As for "improving" POSIX's semantics, that's another matter, and it really depends on the outcome of the alignment process and further action by the Austin Group and sponsors. I'm still not clear on whether weakening trylock would be an improvement, and my view largely depends on the degree to which such a weakening could be inconsistent/counter-intuitive and lead to bugs, especially in applications which were correct with respect to a previous issue of the standard. But I think it's outside the scope of this glibc tracker issue.
Comment 2 Torvald Riegel 2014-09-23 20:58:00 UTC
See the C++ standard 30.4.1.2/16 (not that I spoke about C++11).

C11 doesn't spell out the spurious failures, but C++11 allows them, IIRC, to be able to give the guarantee to programmers that a data-race-free program will behave like under sequential consistency if only locks and sequentially-consistent atomics are used; that won't work with a trylock because then you can use a lock like a single-assignment atomic variable, revealing non-seq_cst semantics.  C11 wants to follow the same memory model, so I believe it should also allow the spurious failures.  There's several things that C11 doesn't say although it should...
Anyway, even C11 doesn't give a synchronizes-with guarantee for trylock that fails to acquire.

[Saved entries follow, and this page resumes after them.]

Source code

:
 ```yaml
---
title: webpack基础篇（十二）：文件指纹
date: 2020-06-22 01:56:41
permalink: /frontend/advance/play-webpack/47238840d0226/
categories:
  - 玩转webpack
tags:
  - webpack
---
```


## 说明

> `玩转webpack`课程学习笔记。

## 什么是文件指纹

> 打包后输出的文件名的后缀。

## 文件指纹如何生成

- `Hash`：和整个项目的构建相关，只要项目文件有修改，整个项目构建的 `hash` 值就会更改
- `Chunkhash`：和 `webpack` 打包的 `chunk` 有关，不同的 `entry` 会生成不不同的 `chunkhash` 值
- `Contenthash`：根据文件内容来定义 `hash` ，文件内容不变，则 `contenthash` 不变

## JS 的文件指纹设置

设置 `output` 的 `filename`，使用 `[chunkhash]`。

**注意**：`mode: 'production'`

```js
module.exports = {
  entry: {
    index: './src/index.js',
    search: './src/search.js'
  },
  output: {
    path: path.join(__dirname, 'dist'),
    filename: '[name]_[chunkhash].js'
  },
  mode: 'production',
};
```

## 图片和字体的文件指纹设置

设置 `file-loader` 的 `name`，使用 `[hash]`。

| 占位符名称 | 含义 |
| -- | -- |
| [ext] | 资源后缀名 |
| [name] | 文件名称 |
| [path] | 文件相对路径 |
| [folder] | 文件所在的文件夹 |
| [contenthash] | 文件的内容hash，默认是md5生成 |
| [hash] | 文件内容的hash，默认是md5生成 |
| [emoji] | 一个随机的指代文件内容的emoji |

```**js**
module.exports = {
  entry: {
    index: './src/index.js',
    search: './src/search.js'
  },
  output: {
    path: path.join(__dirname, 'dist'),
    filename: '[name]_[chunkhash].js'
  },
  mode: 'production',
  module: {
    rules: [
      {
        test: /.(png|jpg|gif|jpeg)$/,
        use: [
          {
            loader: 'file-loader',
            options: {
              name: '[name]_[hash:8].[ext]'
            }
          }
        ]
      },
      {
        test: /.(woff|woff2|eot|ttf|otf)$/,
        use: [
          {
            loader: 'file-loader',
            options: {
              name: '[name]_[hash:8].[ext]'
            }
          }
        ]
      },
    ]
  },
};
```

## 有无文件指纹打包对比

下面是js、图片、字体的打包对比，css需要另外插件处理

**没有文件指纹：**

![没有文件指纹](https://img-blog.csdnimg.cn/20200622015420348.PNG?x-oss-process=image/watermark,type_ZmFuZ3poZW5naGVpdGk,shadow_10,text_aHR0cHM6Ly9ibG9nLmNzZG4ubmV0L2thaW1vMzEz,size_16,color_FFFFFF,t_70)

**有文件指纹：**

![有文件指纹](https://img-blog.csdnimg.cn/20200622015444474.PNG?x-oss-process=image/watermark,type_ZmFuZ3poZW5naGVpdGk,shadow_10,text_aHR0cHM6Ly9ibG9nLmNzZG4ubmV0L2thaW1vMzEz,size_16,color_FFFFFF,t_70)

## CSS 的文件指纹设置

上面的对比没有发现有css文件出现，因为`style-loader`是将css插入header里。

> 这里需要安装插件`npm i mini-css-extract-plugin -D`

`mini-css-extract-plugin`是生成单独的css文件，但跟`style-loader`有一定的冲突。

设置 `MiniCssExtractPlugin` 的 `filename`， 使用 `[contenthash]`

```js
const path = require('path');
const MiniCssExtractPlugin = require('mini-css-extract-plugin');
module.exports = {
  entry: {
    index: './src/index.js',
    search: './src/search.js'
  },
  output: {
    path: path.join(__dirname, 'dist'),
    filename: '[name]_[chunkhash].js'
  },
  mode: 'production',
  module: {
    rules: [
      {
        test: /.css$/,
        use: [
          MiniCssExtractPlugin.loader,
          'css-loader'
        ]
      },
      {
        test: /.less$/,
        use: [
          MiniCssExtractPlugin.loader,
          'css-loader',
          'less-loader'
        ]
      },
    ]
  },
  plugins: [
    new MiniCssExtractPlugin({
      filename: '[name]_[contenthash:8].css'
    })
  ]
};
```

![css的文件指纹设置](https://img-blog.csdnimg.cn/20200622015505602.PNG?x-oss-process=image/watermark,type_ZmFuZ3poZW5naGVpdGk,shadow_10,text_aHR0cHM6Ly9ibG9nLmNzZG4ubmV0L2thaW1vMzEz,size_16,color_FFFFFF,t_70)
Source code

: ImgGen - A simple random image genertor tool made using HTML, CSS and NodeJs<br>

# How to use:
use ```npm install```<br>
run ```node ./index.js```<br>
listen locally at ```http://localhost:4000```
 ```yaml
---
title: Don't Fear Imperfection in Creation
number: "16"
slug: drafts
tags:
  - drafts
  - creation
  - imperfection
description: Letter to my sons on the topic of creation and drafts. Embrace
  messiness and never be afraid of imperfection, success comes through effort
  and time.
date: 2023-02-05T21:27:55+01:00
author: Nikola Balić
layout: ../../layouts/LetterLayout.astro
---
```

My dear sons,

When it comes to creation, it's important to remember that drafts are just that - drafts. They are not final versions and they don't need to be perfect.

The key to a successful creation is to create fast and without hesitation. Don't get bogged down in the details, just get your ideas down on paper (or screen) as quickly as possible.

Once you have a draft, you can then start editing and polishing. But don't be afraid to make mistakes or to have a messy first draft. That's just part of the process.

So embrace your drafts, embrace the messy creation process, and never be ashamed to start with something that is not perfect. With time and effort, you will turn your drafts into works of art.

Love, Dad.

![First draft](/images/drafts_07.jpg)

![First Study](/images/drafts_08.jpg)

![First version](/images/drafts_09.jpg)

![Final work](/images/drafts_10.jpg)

POSIX' semantics do matter because that's what pthread_mutex_trylock is meant to implement.
Comment 3 Torvald Riegel 2017-04-06 12:11:29 UTC
I do not remember who brought this up, but one can argue that the POSIX requirements on synchronization only apply to function calls that do not fail.  This seems sensible to me.  It means that trylocks that fail by returning EBUSY do not imply any synchronization effects, so implementing lock acquisition attempts in trylock with an atomic_compare_exchange_weak_acquire would be okay (whose failure path has relaxed MO semantics and can fail spuriously).
Comment 4 Torvald Riegel 2017-04-06 12:21:40 UTC
See http://pubs.opengroup.org/onlinepubs/9699919799/basedefs/V1_chap04.html, subsection "Memory Synchronization":

"Unless explicitly stated otherwise, if one of the above functions returns an error, it is unspecified whether the invocation causes memory to be synchronized."

This allows for using just relaxed memory order when observing that a lock is already acquired and returning EBUSY due to that; however, it is unclear whether this allows for using a weak CAS that may fail spuriously (ie, returning EBUSY because of a spurious failure).
Comment 5 Rich Felker 2017-04-11 01:28:48 UTC
Perhaps I'm being redundant saying this again, but I believe that whether the function synchronizes memory on failure (I agree that it doesn't have to) is a separate issue from whether it's permitted to return an error when the conditions for that error code are not met. The answer to the latter is no, but there are subtleties to the condition itself that make the topic nontrivial still.

I don't believe there is any viable argument for returning EBUSY simply due to a weak cas, when the mutex was never locked or the semaphore value was never zero, and regardless of any ordering (perhaps this is even a single-threaded process!) the operation should succeed. Likewise if you have a strong cas, but the cas failure is due to something that wouldn't preclude the operation from succeeding (like waiting on a semaphore whose value is >1 from another thread), this should not be able to cause EBUSY. The only case in which there is an argument to be made that a "spurious" EBUSY is valid is when, despite a lack of other operations that synchronize memory, some other side channel (like a pipe) establishes an ordering whereby the operation "should have" succeeded.

If no such order-imposing operation is present at all, then I think it's clear that you can "spuriously" fail whenever there's any possible ordering that would have produced failure.